ASSIGNMENT |
For the listing below, show each line that includes the string "표시되지".

── PROVIDED RECORDS

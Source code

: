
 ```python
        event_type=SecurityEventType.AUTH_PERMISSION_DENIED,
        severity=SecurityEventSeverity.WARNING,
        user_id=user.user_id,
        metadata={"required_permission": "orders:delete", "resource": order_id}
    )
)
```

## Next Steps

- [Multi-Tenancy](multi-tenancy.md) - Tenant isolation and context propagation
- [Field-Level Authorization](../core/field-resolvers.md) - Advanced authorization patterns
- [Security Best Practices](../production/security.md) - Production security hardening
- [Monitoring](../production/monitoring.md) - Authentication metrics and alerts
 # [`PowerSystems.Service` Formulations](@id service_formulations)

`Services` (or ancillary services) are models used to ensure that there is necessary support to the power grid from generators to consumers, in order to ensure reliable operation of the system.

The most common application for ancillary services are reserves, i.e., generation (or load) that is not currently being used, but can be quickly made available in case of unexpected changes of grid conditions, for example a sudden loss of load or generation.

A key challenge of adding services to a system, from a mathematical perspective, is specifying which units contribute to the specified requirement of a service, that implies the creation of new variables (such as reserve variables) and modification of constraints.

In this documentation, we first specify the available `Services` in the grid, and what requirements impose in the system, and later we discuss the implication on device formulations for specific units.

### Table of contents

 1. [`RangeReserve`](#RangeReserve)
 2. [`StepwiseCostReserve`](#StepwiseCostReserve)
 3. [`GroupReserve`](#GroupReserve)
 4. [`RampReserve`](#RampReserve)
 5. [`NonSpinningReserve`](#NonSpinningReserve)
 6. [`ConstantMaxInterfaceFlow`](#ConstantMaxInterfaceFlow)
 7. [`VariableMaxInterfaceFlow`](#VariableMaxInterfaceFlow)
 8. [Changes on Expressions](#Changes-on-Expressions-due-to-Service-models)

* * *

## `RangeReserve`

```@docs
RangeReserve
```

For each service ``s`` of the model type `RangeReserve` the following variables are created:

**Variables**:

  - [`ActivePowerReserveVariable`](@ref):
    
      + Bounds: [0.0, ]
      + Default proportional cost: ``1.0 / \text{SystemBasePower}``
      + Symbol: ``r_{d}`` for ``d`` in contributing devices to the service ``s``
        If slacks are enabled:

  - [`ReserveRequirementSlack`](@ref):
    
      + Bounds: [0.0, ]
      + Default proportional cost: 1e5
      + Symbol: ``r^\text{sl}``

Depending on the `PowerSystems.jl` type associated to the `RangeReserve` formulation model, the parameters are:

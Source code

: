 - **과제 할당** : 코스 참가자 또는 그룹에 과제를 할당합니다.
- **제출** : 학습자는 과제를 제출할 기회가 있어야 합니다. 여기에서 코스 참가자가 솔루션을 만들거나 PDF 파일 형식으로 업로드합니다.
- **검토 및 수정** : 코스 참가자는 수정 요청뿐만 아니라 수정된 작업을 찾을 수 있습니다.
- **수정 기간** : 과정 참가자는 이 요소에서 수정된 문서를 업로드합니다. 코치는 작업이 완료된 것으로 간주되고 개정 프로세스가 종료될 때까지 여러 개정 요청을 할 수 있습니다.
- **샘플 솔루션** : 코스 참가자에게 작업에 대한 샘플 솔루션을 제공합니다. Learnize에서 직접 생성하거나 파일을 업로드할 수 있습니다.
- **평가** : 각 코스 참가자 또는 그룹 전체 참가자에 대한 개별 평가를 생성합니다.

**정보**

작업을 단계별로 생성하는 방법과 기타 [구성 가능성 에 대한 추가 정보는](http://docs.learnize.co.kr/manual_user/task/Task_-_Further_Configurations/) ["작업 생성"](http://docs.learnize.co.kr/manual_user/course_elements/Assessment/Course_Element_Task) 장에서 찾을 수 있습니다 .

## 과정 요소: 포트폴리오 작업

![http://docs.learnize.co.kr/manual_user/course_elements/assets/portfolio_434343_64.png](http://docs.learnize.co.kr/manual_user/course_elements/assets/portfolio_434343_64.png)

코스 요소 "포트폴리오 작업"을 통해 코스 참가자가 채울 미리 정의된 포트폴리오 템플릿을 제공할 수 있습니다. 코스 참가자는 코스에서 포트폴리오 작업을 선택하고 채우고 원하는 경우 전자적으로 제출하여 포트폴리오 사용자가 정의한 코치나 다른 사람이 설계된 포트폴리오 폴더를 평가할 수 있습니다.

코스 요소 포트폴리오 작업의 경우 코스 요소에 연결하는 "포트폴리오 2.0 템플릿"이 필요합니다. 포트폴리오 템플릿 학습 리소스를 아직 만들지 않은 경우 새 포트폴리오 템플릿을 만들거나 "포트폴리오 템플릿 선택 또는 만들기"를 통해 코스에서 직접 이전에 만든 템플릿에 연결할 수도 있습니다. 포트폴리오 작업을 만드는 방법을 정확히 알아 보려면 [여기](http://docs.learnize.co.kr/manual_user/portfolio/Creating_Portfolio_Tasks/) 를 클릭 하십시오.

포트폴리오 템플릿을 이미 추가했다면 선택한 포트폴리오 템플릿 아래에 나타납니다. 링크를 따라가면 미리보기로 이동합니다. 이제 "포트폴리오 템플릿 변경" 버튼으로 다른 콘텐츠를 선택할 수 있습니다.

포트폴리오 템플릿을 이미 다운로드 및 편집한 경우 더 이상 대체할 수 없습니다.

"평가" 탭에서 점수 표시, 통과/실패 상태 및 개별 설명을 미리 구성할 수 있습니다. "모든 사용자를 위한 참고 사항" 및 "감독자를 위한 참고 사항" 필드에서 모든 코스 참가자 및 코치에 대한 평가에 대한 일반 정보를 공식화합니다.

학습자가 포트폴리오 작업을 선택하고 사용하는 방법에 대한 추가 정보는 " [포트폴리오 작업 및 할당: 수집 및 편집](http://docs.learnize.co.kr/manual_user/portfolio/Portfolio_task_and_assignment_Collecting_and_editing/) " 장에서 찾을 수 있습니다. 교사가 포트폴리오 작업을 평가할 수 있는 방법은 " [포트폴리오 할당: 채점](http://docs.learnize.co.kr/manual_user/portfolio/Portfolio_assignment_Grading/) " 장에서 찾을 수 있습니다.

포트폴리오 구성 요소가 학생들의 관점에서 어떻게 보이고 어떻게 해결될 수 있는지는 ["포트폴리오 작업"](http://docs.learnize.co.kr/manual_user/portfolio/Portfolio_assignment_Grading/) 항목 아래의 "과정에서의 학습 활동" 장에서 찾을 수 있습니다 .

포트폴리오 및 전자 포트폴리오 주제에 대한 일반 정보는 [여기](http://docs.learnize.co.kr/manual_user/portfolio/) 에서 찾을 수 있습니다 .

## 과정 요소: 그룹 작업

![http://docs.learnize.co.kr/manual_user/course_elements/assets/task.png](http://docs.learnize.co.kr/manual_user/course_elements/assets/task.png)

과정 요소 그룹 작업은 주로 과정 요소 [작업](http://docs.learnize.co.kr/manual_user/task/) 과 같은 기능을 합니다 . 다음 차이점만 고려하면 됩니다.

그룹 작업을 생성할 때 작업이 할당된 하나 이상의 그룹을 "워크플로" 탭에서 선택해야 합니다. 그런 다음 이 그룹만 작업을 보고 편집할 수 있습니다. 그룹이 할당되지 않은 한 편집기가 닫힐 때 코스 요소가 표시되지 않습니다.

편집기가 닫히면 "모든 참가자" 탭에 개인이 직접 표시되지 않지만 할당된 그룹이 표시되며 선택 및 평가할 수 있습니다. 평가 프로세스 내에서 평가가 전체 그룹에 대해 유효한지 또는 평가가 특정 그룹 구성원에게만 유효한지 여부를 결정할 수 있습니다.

────

RESPONSE BOX |
그룹 작업을 생성할 때 작업이 할당된 하나 이상의 그룹을 "워크플로" 탭에서 선택해야 합니다. 그런 다음 이 그룹만 작업을 보고 편집할 수 있습니다. 그룹이 할당되지 않은 한 편집기가 닫힐 때 코스 요소가 표시되지 않습니다.
편집기가 닫히면 "모든 참가자" 탭에 개인이 직접 표시되지 않지만 할당된 그룹이 표시되며 선택 및 평가할 수 있습니다. 평가 프로세스 내에서 평가가 전체 그룹에 대해 유효한지 또는 평가가 특정 그룹 구성원에게만 유효한지 여부를 결정할 수 있습니다.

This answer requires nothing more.